• TASK BRIEF:
Reproduce exactly, and only, the lines of the material below running from the line bearing "amount of data?_&quot;" through the line bearing "The same thing". Leave any pictures out.

• INFORMATION SHOWN:
╔══

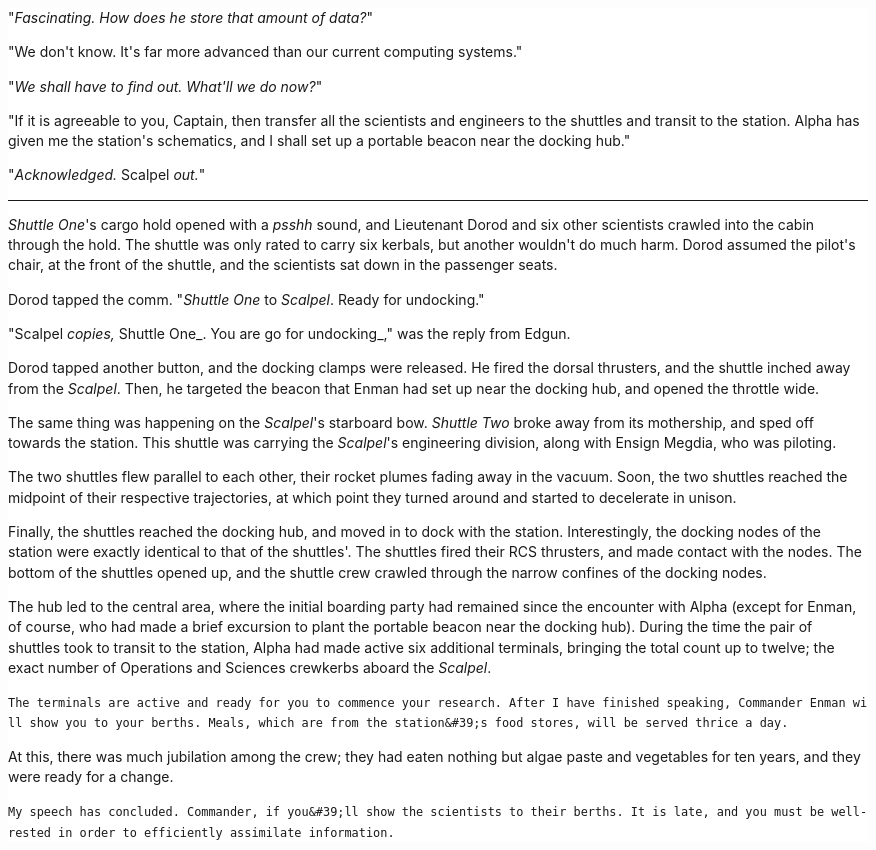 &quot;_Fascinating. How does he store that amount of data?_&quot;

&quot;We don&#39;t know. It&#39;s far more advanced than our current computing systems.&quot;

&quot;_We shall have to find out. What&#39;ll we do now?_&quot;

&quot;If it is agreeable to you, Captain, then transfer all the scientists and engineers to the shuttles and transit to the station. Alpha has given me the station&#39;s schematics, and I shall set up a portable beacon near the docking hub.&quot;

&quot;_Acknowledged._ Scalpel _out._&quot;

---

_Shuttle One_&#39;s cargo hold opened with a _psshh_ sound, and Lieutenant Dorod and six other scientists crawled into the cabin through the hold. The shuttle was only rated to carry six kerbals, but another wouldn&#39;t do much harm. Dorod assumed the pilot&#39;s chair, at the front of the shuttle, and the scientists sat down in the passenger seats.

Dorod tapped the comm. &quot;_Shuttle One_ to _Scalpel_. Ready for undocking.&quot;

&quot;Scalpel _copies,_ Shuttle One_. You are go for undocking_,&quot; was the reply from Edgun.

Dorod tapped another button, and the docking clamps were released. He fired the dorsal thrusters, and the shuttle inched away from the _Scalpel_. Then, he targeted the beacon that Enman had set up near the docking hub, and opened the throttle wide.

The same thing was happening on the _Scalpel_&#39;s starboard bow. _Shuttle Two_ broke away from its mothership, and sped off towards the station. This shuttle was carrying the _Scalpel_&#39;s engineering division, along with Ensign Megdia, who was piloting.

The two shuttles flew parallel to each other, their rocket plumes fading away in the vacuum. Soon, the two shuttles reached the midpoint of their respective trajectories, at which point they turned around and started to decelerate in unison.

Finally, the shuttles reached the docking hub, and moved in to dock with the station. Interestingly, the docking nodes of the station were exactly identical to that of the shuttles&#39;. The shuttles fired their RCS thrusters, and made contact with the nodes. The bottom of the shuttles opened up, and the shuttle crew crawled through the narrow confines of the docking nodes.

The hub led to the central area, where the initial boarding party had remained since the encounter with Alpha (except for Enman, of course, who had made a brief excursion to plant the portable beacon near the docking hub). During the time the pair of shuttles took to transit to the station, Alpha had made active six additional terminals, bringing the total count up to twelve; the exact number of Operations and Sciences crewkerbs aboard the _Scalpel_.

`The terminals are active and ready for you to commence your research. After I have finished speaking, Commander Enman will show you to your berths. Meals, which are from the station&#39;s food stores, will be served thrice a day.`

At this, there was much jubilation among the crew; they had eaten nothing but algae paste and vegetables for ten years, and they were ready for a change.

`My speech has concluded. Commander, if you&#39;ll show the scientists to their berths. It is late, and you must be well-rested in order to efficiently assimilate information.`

╚══
╔══

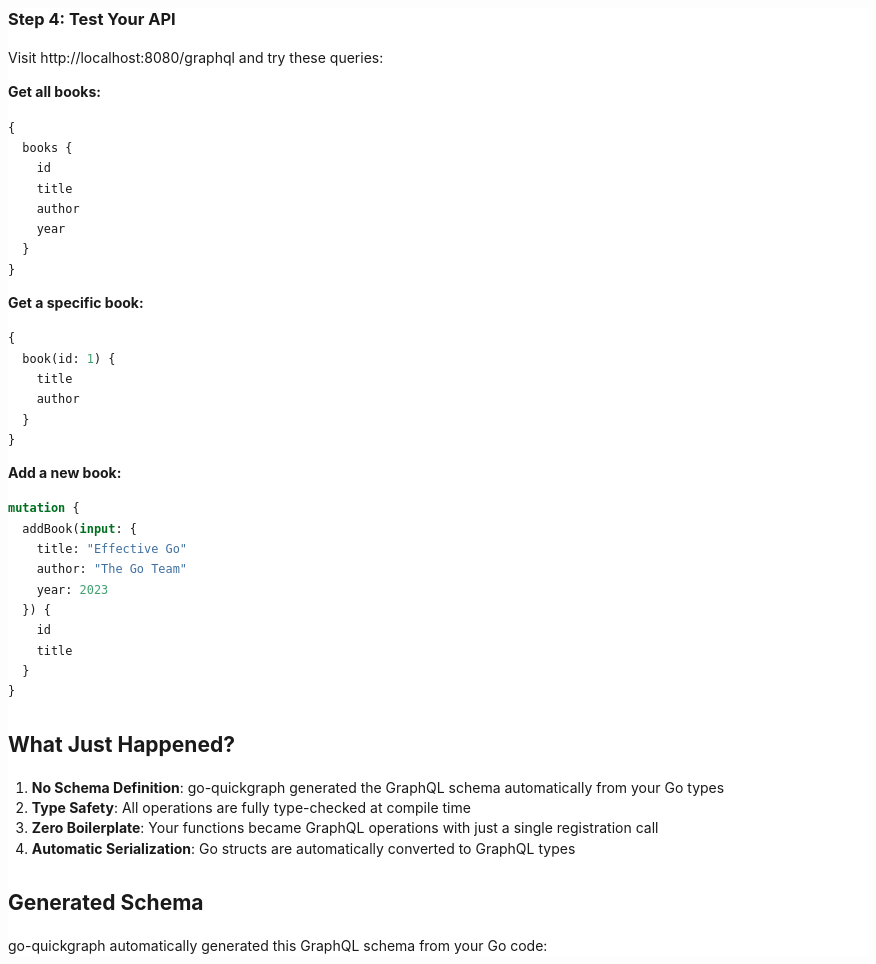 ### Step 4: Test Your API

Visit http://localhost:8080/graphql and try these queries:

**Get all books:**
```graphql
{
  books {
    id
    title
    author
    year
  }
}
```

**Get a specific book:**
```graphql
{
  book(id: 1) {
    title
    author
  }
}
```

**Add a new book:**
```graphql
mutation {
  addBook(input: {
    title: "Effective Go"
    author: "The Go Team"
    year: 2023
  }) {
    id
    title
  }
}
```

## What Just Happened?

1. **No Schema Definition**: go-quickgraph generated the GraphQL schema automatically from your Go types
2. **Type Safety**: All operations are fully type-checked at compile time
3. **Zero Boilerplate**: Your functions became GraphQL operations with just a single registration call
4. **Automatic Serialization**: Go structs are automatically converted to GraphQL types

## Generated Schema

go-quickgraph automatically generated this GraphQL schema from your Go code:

╚══

• WRITTEN REPLY:
 &quot;_Fascinating. How does he store that amount of data?_&quot;

&quot;We don&#39;t know. It&#39;s far more advanced than our current computing systems.&quot;

&quot;_We shall have to find out. What&#39;ll we do now?_&quot;

&quot;If it is agreeable to you, Captain, then transfer all the scientists and engineers to the shuttles and transit to the station. Alpha has given me the station&#39;s schematics, and I shall set up a portable beacon near the docking hub.&quot;

&quot;_Acknowledged._ Scalpel _out._&quot;

---

_Shuttle One_&#39;s cargo hold opened with a _psshh_ sound, and Lieutenant Dorod and six other scientists crawled into the cabin through the hold. The shuttle was only rated to carry six kerbals, but another wouldn&#39;t do much harm. Dorod assumed the pilot&#39;s chair, at the front of the shuttle, and the scientists sat down in the passenger seats.

Dorod tapped the comm. &quot;_Shuttle One_ to _Scalpel_. Ready for undocking.&quot;

&quot;Scalpel _copies,_ Shuttle One_. You are go for undocking_,&quot; was the reply from Edgun.

Dorod tapped another button, and the docking clamps were released. He fired the dorsal thrusters, and the shuttle inched away from the _Scalpel_. Then, he targeted the beacon that Enman had set up near the docking hub, and opened the throttle wide.

The same thing was happening on the _Scalpel_&#39;s starboard bow. _Shuttle Two_ broke away from its mothership, and sped off towards the station. This shuttle was carrying the _Scalpel_&#39;s engineering division, along with Ensign Megdia, who was piloting.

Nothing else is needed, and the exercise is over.